Fine, you wanted more. Here's more. ;-) Don't expect this to go on forever, I'm writing a much happier fic right now, so I'll add another 2 to 3 chaps and declare it done.

Steamboat, you need to login so I can properly respond to your reviews! But thank you and you're welcome.

This part is inspired by McRose's Having each others back, so Jan, if you're reading this, I hope you don't mind I've borrowed some things because it was so brilliant. In the original ep, Mac wasn't pissed enough. Let's see if this passes as furious, shall we?


This was not how it was supposed to go.

Mac had had a sinking feeling in the pit of her stomach ever since she'd set foot back in the JAG HQ's building. The Admiral was giving Harm a dressing down she both hadn't expected and wasn't prepared for. This was not how it was supposed to happen. They were both supposed to come back, get settled in again and life would go on.

"Sir, he saved my life!" she heard herself protest.

Apparently, the Admiral was done. "Well, put him on your payroll! Mac, I am glad to see you, but I am equally fed up with this man's lack of dependability. You know, Rabb, you're not a team player. You never consider the big picture and you are completely controlled by your emotions."

Harm saw no point in denying it. "Can't argue with that, sir."

"If it wasn't for his emotions, I wouldn't be standing here!"

Harm's eyes drifted to hers for a split second. "You don't have to defend me, Mac."

"The hell I don't!" She stood straighter. "We all obeyed the order to stay away from him during his murder trial.

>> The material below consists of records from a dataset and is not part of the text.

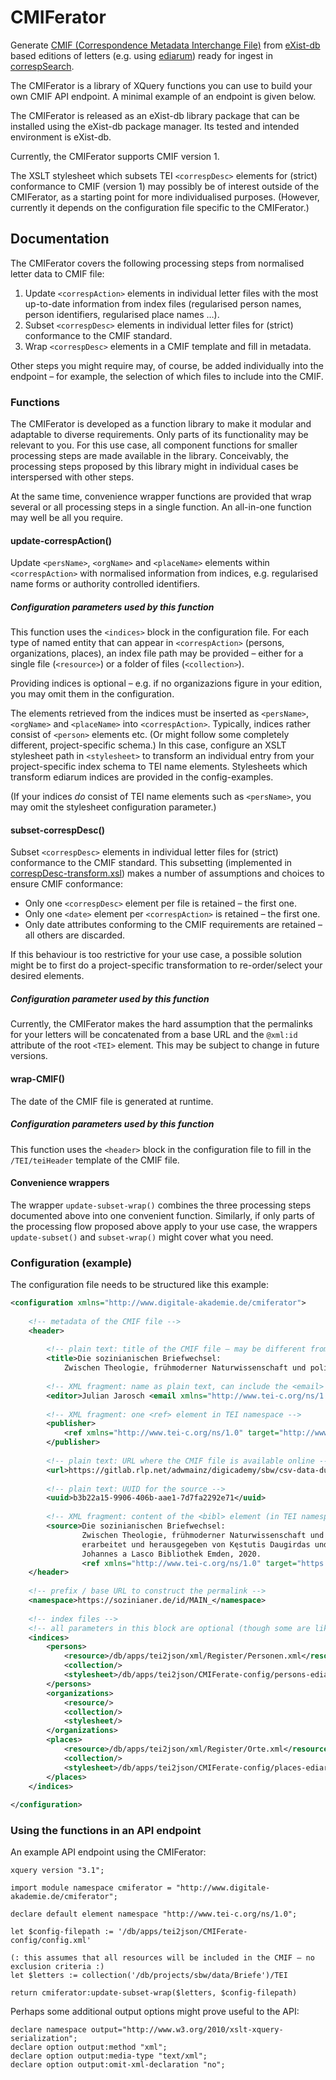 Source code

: # CMIFerator

Generate [CMIF (Correspondence Metadata Interchange File)](https://correspsearch.net/en/documentation.html) from [eXist-db](http://exist-db.org/) based editions of letters (e.g. using [ediarum](https://www.ediarum.org/)) ready for ingest in [correspSearch](https://correspsearch.net/).

The CMIFerator is a library of XQuery functions you can use to build your own CMIF API endpoint. A minimal example of an endpoint is given below.

The CMIFerator is released as an eXist-db library package that can be installed using the eXist-db package manager. Its tested and intended environment is eXist-db.

Currently, the CMIFerator supports CMIF version 1.

The XSLT stylesheet which subsets TEI `<correspDesc>` elements for (strict) conformance to CMIF (version 1) may possibly be of interest outside of the CMIFerator, as a starting point for more individualised purposes. (However, currently it depends on the configuration file specific to the CMIFerator.)

## Documentation

The CMIFerator covers the following processing steps from normalised letter data to CMIF file:

1. Update `<correspAction>` elements in individual letter files with the most up-to-date information from index files (regularised person names, person identifiers, regularised place names …).
2. Subset `<correspDesc>` elements in individual letter files for (strict) conformance to the CMIF standard.
3. Wrap `<correspDesc>` elements in a CMIF template and fill in metadata.

Other steps you might require may, of course, be added individually into the endpoint – for example, the selection of which files to include into the CMIF.

### Functions

The CMIFerator is developed as a function library to make it modular and adaptable to diverse requirements. Only parts of its functionality may be relevant to you. For this use case, all component functions for smaller processing steps are made available in the library. Conceivably, the processing steps proposed by this library might in individual cases be interspersed with other steps.

At the same time, convenience wrapper functions are provided that wrap several or all processing steps in a single function. An all-in-one function may well be all you require.

#### update-correspAction()

Update `<persName>`, `<orgName>` and `<placeName>` elements within `<correspAction>` with normalised information from indices, e.g. regularised name forms or authority controlled identifiers.

##### Configuration parameters used by this function

This function uses the `<indices>` block in the configuration file. For each type of named entity that can appear in `<correspAction>` (persons, organizations, places), an index file path may be provided – either for a single file (`<resource>`) or a folder of files (`<collection>`).

Providing indices is optional – e.g. if no organizazions figure in your edition, you may omit them in the configuration.

The elements retrieved from the indices must be inserted as `<persName>`, `<orgName>` and `<placeName>` into `<correspAction>`. Typically, indices rather consist of `<person>` elements etc. (Or might follow some completely different, project-specific schema.) In this case, configure an XSLT stylesheet path in `<stylesheet>` to transform an individual entry from your project-specific index schema to TEI name elements. Stylesheets which transform ediarum indices are provided in the config-examples.

(If your indices *do* consist of TEI name elements such as `<persName>`, you may omit the stylesheet configuration parameter.)

#### subset-correspDesc()

Subset `<correspDesc>` elements in individual letter files for (strict) conformance to the CMIF standard. This subsetting (implemented in [correspDesc-transform.xsl](library-package/content/correspDesc-transform.xsl)) makes a number of assumptions and choices to ensure CMIF conformance:

* Only one `<correspDesc>` element per file is retained – the first one.
* Only one `<date>` element per `<correspAction>` is retained – the first one.
* Only date attributes conforming to the CMIF requirements are retained – all others are discarded.

If this behaviour is too restrictive for your use case, a possible solution might be to first do a project-specific transformation to re-order/select your desired elements.

##### Configuration parameter used by this function

Currently, the CMIFerator makes the hard assumption that the permalinks for your letters will be concatenated from a base URL and the `@xml:id` attribute of the root `<TEI>` element. This may be subject to change in future versions.

#### wrap-CMIF()

The date of the CMIF file is generated at runtime.

##### Configuration parameters used by this function

This function uses the `<header>` block in the configuration file to fill in the `/TEI/teiHeader` template of the CMIF file.

#### Convenience wrappers

The wrapper `update-subset-wrap()` combines the three processing steps documented above into one convenient function. Similarly, if only parts of the processing flow proposed above apply to your use case, the wrappers `update-subset()` and `subset-wrap()` might cover what you need.

### Configuration (example)

The configuration file needs to be structured like this example:
```XML
<configuration xmlns="http://www.digitale-akademie.de/cmiferator">
    
    <!-- metadata of the CMIF file -->
    <header>
    
        <!-- plain text: title of the CMIF file – may be different from the project name -->
        <title>Die sozinianischen Briefwechsel:
            Zwischen Theologie, frühmoderner Naturwissenschaft und politischer Korrespondenz</title>
        
        <!-- XML fragment: name as plain text, can include the <email> element in TEI namespace -->
        <editor>Julian Jarosch <email xmlns="http://www.tei-c.org/ns/1.0">sbw@adwmainz.de</email></editor>
        
        <!-- XML fragment: one <ref> element in TEI namespace -->
        <publisher>
            <ref xmlns="http://www.tei-c.org/ns/1.0" target="http://www.adwmainz.de/">Akademie der Wissenschaften und der Literatur | Mainz</ref>
        </publisher>
        
        <!-- plain text: URL where the CMIF file is available online -->
        <url>https://gitlab.rlp.net/adwmainz/digicademy/sbw/csv-data-dump/-/raw/main/data/cmif/corresp.xml</url>
        
        <!-- plain text: UUID for the source -->
        <uuid>b3b22a15-9906-406b-aae1-7d7fa2292e71</uuid>
        
        <!-- XML fragment: content of the <bibl> element (in TEI namespace where necessary) -->
        <source>Die sozinianischen Briefwechsel:
                Zwischen Theologie, frühmoderner Naturwissenschaft und politischer Korrespondenz,
                erarbeitet und herausgegeben von Kęstutis Daugirdas und Andreas Kuczera.
                Johannes a Lasco Bibliothek Emden, 2020.
                <ref xmlns="http://www.tei-c.org/ns/1.0" target="https://sozinianer.de">https://sozinianer.de</ref></source>
    </header>
    
    <!-- prefix / base URL to construct the permalink -->
    <namespace>https://sozinianer.de/id/MAIN_</namespace>
    
    <!-- index files -->
    <!-- all parameters in this block are optional (though some are likely necessary) -->
    <indices>
        <persons>
            <resource>/db/apps/tei2json/xml/Register/Personen.xml</resource>
            <collection/>
            <stylesheet>/db/apps/tei2json/CMIFerate-config/persons-ediarum-transform.xsl</stylesheet>
        </persons>
        <organizations>
            <resource/>
            <collection/>
            <stylesheet/>
        </organizations>
        <places>
            <resource>/db/apps/tei2json/xml/Register/Orte.xml</resource>
            <collection/>
            <stylesheet>/db/apps/tei2json/CMIFerate-config/places-ediarum-transform.xsl</stylesheet>
        </places>
    </indices>
    
</configuration>
```

### Using the functions in an API endpoint

An example API endpoint using the CMIFerator:

```XQuery
xquery version "3.1";

import module namespace cmiferator = "http://www.digitale-akademie.de/cmiferator";

declare default element namespace "http://www.tei-c.org/ns/1.0";

let $config-filepath := '/db/apps/tei2json/CMIFerate-config/config.xml'

(: this assumes that all resources will be included in the CMIF – no exclusion criteria :)
let $letters := collection('/db/projects/sbw/data/Briefe')/TEI

return cmiferator:update-subset-wrap($letters, $config-filepath)
```

Perhaps some additional output options might prove useful to the API:
```XQuery
declare namespace output="http://www.w3.org/2010/xslt-xquery-serialization";
declare option output:method "xml";
declare option output:media-type "text/xml";
declare option output:omit-xml-declaration "no";
```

I did, too. We were all supposed to drop him like a hot potato, because the SecNav's aid was at your throat because we do things a little unconventional in this office, every once in a while. And here I thought that was what made us such good investigators. What made us all a team."

The Admiral opened his mouth to interrupt, but she didn't even see it. This whole situation was upside down, and her last resolve to hold her anger in had snapped. She wasn't going to rein herself in anymore, and she sure as hell wasn't going to let him take it out on Harm.

"Isn't that why you usually send us in together, sir? That's what makes us your best investigators, is it not? He has my back, I have his. I add rational to his passion and the other way around."

"Mac, I can't send the man out at every hunch he feels he has to follow." He was not ready to back down yet.

What? "A hunch? That's rich, especially from you, Admiral. I'm good enough to point at some coordinates on a map, on what pretty much everybody would consider a hunch, but you won't trust him to tell you something is wrong with me?"

"What's your point, Mac?" The Admiral was getting impatient.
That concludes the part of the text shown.